WORK ORDER: Reproduce every line in the listing that contains the word "textbf".

RECORDED INFORMATION:
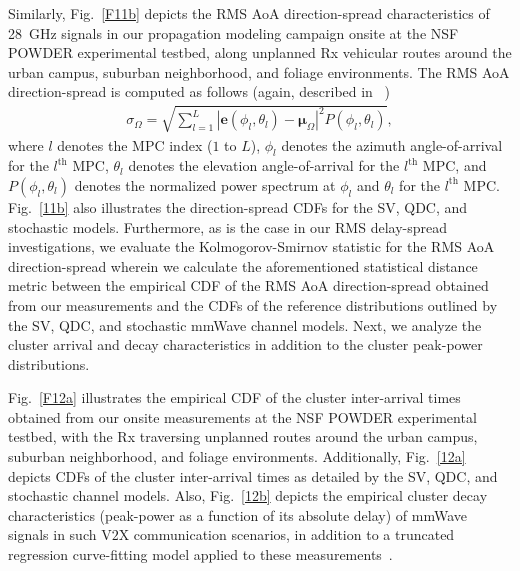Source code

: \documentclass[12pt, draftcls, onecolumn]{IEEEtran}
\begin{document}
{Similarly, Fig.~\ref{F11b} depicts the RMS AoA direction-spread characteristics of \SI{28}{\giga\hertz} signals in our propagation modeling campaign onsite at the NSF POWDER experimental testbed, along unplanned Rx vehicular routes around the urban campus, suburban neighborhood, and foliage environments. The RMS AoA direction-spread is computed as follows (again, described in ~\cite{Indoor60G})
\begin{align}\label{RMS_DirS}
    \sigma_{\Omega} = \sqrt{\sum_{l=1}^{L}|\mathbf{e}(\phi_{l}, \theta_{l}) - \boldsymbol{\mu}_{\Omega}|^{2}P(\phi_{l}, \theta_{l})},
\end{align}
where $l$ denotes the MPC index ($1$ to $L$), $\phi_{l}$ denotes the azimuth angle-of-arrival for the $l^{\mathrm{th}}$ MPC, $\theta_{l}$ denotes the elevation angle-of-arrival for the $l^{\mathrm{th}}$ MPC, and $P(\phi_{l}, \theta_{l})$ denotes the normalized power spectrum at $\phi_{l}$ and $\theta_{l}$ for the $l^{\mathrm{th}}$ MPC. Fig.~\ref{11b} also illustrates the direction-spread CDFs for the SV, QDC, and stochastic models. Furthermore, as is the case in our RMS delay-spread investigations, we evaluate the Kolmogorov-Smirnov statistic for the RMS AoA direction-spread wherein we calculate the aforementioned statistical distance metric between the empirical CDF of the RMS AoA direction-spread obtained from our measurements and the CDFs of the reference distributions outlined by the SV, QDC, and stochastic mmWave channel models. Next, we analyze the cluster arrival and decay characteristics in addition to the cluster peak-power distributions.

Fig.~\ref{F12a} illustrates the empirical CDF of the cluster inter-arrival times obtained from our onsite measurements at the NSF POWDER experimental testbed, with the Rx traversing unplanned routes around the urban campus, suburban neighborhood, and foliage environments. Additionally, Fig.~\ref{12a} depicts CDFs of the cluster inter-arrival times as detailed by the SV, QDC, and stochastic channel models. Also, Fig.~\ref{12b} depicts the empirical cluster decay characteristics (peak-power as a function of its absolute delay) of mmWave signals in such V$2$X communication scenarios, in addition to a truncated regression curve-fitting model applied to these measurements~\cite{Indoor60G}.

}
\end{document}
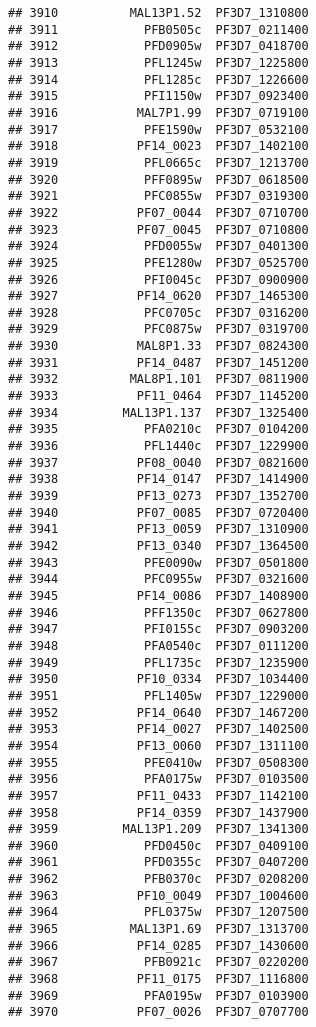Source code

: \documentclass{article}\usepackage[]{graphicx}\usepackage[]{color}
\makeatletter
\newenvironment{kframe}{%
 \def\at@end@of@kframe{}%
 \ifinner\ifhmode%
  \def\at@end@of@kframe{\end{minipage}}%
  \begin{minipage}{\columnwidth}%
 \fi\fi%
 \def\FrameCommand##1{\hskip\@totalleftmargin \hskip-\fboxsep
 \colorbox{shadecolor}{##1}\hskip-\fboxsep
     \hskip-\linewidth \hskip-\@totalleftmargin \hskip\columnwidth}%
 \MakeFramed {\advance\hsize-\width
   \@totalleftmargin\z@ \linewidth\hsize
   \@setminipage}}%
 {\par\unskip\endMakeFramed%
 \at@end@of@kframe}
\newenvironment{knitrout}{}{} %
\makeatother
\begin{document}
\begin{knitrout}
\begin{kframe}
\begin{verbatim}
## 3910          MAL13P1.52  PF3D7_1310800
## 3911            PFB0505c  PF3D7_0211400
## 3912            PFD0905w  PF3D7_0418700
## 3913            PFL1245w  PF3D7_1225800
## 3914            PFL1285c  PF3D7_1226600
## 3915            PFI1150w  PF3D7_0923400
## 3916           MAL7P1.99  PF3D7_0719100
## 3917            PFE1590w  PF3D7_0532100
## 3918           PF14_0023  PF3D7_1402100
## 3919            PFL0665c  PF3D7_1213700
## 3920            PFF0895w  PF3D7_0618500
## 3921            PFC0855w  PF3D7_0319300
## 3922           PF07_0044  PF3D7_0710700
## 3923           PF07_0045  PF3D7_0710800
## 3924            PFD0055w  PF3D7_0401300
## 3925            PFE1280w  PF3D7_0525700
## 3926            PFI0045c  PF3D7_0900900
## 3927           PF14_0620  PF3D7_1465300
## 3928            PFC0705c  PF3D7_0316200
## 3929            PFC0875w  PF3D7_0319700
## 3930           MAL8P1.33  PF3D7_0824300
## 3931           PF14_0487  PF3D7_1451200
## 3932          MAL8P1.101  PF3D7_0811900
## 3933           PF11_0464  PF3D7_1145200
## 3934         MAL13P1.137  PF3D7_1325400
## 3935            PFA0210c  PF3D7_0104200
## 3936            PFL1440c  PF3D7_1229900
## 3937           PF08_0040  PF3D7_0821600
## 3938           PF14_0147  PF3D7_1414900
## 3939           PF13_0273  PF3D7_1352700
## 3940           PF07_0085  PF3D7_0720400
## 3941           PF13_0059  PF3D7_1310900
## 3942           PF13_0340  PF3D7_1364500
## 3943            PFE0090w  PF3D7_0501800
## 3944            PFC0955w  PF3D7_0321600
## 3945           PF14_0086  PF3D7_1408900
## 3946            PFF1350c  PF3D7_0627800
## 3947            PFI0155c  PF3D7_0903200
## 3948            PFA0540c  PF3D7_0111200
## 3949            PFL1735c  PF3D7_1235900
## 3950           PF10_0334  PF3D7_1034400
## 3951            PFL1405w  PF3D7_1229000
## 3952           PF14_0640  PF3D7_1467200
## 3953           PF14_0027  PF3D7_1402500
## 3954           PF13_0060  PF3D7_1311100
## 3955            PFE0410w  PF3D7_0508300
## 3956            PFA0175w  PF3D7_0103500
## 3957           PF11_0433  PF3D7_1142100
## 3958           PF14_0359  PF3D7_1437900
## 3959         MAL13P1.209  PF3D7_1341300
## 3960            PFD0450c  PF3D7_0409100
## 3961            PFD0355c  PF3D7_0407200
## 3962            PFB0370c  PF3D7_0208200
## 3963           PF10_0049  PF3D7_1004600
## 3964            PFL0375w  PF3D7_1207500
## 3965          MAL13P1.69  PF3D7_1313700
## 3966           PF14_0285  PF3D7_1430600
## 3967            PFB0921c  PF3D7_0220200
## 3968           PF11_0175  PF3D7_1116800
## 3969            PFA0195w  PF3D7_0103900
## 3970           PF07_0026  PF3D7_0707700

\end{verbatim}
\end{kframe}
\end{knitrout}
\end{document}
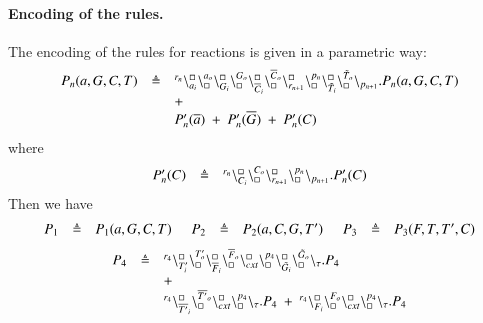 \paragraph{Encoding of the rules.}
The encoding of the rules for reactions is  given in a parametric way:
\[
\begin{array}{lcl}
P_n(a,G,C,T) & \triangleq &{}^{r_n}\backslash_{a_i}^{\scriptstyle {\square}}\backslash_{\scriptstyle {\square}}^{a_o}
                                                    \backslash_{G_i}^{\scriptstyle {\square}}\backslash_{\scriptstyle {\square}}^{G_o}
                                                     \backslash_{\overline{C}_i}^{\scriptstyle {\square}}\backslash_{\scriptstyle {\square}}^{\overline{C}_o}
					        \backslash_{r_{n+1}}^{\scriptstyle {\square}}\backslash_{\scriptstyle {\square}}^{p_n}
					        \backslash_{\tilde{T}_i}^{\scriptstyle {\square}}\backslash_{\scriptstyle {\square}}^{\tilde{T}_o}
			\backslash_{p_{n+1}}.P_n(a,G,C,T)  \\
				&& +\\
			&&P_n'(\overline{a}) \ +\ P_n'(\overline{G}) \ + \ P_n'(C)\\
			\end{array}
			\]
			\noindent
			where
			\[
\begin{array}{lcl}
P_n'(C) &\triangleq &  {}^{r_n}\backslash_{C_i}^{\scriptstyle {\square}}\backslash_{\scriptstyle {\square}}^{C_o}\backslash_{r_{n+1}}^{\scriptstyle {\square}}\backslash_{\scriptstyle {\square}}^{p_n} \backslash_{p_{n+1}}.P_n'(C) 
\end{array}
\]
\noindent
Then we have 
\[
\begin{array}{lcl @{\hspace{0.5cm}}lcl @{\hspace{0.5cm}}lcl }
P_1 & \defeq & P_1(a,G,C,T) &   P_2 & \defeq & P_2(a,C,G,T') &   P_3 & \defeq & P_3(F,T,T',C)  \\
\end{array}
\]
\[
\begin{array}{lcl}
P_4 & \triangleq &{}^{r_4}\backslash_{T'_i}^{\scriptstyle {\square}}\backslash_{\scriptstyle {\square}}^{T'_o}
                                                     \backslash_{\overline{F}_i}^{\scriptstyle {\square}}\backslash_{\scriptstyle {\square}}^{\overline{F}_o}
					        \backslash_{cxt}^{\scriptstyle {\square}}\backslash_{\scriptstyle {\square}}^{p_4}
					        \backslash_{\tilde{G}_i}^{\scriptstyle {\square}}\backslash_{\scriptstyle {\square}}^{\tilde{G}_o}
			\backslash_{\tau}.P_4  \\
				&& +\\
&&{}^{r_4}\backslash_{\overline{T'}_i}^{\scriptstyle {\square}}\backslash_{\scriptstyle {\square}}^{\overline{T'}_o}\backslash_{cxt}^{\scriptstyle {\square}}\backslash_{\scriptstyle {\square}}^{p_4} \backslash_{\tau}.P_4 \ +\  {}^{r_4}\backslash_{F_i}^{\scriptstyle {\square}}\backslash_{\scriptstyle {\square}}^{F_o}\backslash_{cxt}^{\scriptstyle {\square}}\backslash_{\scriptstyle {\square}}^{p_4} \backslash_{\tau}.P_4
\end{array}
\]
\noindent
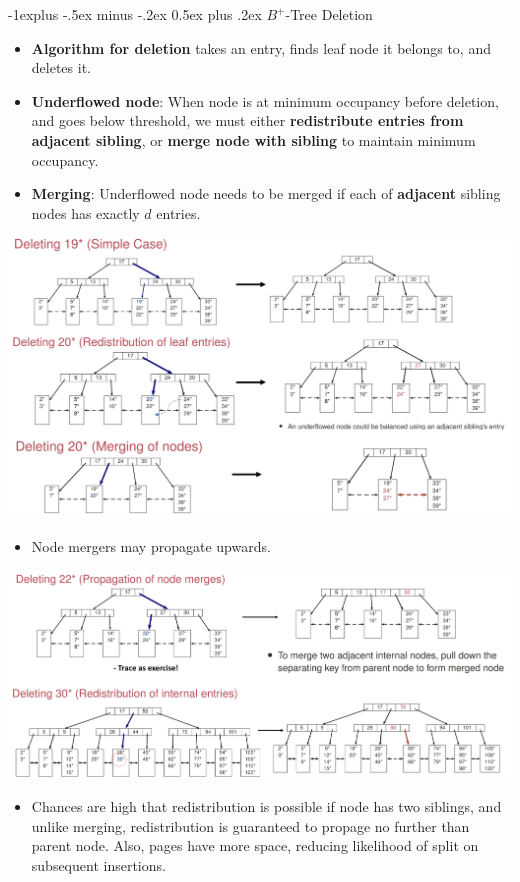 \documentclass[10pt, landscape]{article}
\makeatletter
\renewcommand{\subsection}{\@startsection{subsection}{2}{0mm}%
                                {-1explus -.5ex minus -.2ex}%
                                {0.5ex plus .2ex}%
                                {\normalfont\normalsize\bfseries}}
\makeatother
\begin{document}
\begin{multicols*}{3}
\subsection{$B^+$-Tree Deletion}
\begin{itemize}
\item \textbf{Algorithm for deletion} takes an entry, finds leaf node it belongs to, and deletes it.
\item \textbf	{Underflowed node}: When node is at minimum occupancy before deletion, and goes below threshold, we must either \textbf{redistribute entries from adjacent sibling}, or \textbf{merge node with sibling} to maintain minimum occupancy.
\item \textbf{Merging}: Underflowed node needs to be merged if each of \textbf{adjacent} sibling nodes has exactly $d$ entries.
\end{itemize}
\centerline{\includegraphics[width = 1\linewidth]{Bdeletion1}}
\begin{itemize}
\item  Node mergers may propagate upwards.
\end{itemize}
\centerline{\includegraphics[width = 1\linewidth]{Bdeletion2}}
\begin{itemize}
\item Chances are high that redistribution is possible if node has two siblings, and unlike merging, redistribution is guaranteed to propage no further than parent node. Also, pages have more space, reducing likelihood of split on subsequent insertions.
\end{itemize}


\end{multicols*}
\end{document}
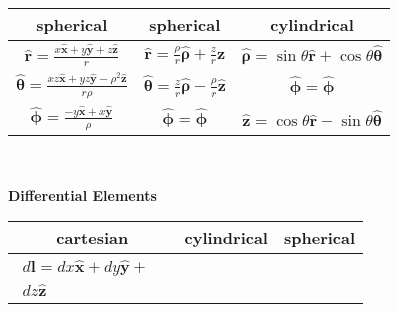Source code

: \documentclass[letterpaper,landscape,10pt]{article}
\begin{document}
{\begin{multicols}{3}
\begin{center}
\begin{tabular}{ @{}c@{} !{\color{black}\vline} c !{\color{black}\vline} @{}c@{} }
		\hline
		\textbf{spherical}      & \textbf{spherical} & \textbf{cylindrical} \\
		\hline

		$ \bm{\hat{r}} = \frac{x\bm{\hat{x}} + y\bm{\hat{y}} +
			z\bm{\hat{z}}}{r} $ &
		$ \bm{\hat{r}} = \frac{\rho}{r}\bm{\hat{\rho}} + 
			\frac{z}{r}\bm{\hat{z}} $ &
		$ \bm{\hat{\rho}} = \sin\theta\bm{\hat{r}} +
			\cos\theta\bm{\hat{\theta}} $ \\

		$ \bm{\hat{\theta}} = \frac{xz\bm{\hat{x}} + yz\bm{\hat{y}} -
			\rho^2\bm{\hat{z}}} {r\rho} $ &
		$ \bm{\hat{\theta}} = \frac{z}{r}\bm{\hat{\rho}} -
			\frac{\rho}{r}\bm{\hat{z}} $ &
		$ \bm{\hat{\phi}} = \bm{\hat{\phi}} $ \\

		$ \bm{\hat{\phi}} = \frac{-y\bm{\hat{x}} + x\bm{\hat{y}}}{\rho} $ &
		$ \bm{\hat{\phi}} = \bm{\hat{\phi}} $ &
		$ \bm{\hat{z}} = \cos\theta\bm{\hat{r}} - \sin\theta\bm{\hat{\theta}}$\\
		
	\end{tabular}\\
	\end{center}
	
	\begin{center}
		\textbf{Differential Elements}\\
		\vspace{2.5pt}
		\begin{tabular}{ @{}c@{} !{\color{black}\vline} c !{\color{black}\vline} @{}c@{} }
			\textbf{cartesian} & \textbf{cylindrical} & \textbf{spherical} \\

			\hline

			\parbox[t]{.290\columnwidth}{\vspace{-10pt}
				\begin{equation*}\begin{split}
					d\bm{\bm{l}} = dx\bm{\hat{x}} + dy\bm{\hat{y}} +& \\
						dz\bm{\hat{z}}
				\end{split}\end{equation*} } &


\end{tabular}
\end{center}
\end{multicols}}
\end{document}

SOLVED PROBLEM:
\item \textbf{Algorithm for deletion} takes an entry, finds leaf node it belongs to, and deletes it.
\item \textbf	{Underflowed node}: When node is at minimum occupancy before deletion, and goes below threshold, we must either \textbf{redistribute entries from adjacent sibling}, or \textbf{merge node with sibling} to maintain minimum occupancy.
\item \textbf{Merging}: Underflowed node needs to be merged if each of \textbf{adjacent} sibling nodes has exactly $d$ entries.
		\textbf{spherical}      & \textbf{spherical} & \textbf{cylindrical} \\
		\textbf{Differential Elements}\\
			\textbf{cartesian} & \textbf{cylindrical} & \textbf{spherical} \\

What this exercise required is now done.